N!_3 = \frac{1}{N+1}{2N \choose N}.

Based on this, we can hope that the asymptotics of N!_d might coincide with the asymptotics of

\dim R(d, \frac{2N}{d}),

where R(a,b) is the a \times b rectangular Young diagram. This would be excellent, since the asymptotics of the dimension of a very long rectangle of fixed height are easy to deduce from Frobenius’s formula for \dim \lambda together with Stirling’s approximation of N!.
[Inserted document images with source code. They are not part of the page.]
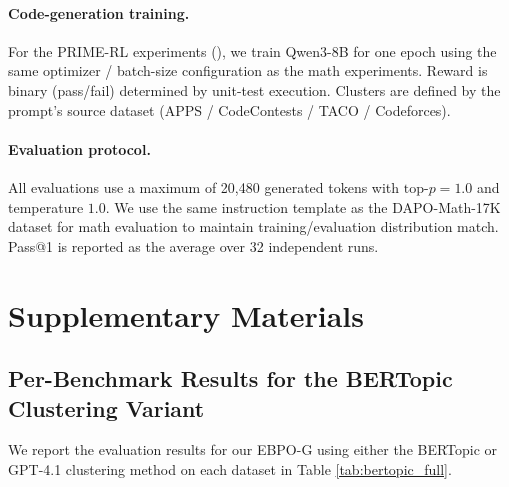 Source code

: \documentclass{article}
\theoremstyle{plain}
\theoremstyle{definition}
\theoremstyle{remark}
\newcommand{\oursG}{\textsc{EBPO-G}\xspace}
\begin{document}
\paragraph{Code-generation training.}
For the PRIME-RL experiments (), we train Qwen3-8B for one epoch using the same optimizer / batch-size configuration as the math experiments. Reward is binary (pass/fail) determined by unit-test execution. Clusters are defined by the prompt's source dataset (APPS / CodeContests / TACO / Codeforces).

\paragraph{Evaluation protocol.}
All evaluations use a maximum of 20{,}480 generated tokens with $\text{top-}p=1.0$ and temperature $1.0$. We use the same instruction template as the DAPO-Math-17K dataset for math evaluation to maintain training/evaluation distribution match. Pass@1 is reported as the average over 32 independent runs.

\section{Supplementary Materials}
\label{sec:supp_materials}

\subsection{Per-Benchmark Results for the BERTopic Clustering Variant}

We report the evaluation results for our \oursG using either the BERTopic or GPT-4.1 clustering method on each dataset in Table \ref{tab:bertopic_full}.
\end{document}
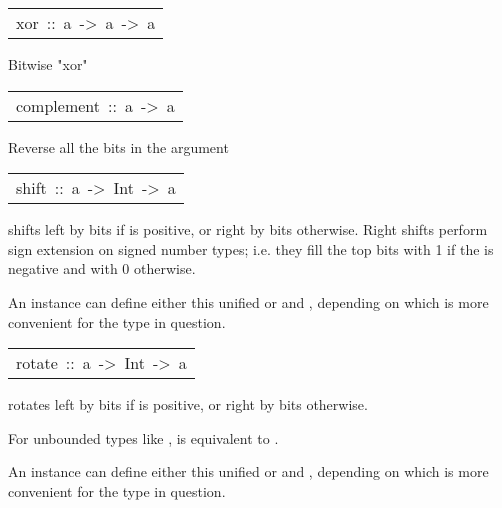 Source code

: \begin{haddockdesc}
\begin{haddockdesc}
\end{haddockdesc}
\begin{haddockdesc}
\item[\begin{tabular}{@{}l}
xor\ ::\ a\ ->\ a\ ->\ a
\end{tabular}]\haddockbegindoc
Bitwise "xor"
\par

\end{haddockdesc}
\begin{haddockdesc}
\item[\begin{tabular}{@{}l}
complement\ ::\ a\ ->\ a
\end{tabular}]\haddockbegindoc
Reverse all the bits in the argument 
\par

\end{haddockdesc}
\begin{haddockdesc}
\item[\begin{tabular}{@{}l}
shift\ ::\ a\ ->\ Int\ ->\ a
\end{tabular}]\haddockbegindoc
{} shifts  left by  bits if  is positive,
        or right by  bits otherwise.
        Right shifts perform sign extension on signed number types;
        i.e. they fill the top bits with 1 if the  is negative
        and with 0 otherwise.
\par
An instance can define either this unified  or  and
        , depending on which is more convenient for the type in
        question. 
\par

\end{haddockdesc}
\begin{haddockdesc}
\item[\begin{tabular}{@{}l}
rotate\ ::\ a\ ->\ Int\ ->\ a
\end{tabular}]\haddockbegindoc
{} rotates  left by  bits if  is positive,
        or right by  bits otherwise.
\par
For unbounded types like ,  is equivalent to .
\par
An instance can define either this unified  or  and
        , depending on which is more convenient for the type in
        question. 
\par


\end{haddockdesc}
\end{haddockdesc}
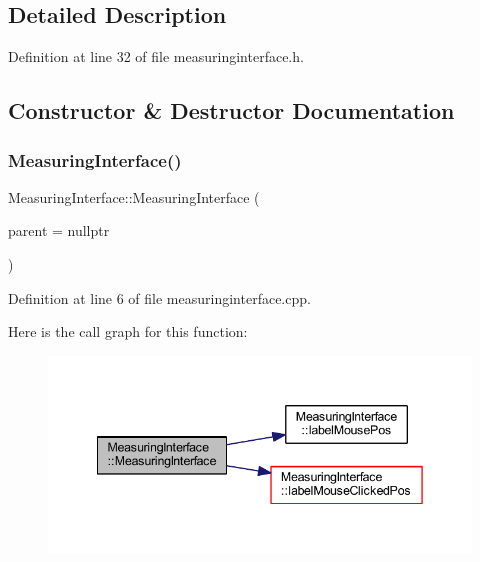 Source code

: \subsection{Detailed Description}


Definition at line 32 of file measuringinterface.\+h.



\subsection{Constructor \& Destructor Documentation}
\mbox{\label{classMeasuringInterface_ad1093726e69352028a38b18a5294a6ac}} 
\subsubsection{\texorpdfstring{MeasuringInterface()}{MeasuringInterface()}}
{\footnotesize\ttfamily Measuring\+Interface\+::\+Measuring\+Interface (\begin{DoxyParamCaption}\item[{Q\+Widget $\ast$}]{parent = {\ttfamily nullptr} }\end{DoxyParamCaption})\hspace{0.3cm}{\ttfamily [explicit]}}



Definition at line 6 of file measuringinterface.\+cpp.

Here is the call graph for this function\+:
\nopagebreak
\begin{figure}[H]
\begin{center}
\leavevmode
\includegraphics[width=342pt]{classMeasuringInterface_ad1093726e69352028a38b18a5294a6ac_cgraph}
\end{center}
\end{figure}
\mbox{\label{classMeasuringInterface_ac2538499814171168011c4e26731a084}}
Conjecture 1: For any fixed d \in \mathbb{N}, we have

(dN)!_d =\dim R(d,2N)+o\left(\dim R(d,2N)\right)

as N \to \infty.

To begin, we write

(dN)!_d = \sum\limits_{\lambda \in \mathrm{Y}_d(dN)} (\dim \lambda)^2,

which is just RSK. We want to compare this sum to \dim R(d,2N) using our “gluing” intuition. To do this, let us define the notion of the complement \mu^* of a diagram \mu \subseteq R(d,2N). This is exactly what you think it is: if \mu=(\mu_1,\dots,\mu_d), then \mu^*=(2N-\mu_d,\dots,2N-\mu_1) — draw yourself a picture. The basis of our gluing trick was that in the case d=2, every diagram is self complementary: for \mu \in \mathrm{Y}_2(2N), we have

\mu=(\mu_1,\mu_2) = (\mu_1, 2N-\mu_1)


\mu^*=(2N-(2N-\mu_1),2N-\mu_1) = (\mu_1,2N-\mu_1).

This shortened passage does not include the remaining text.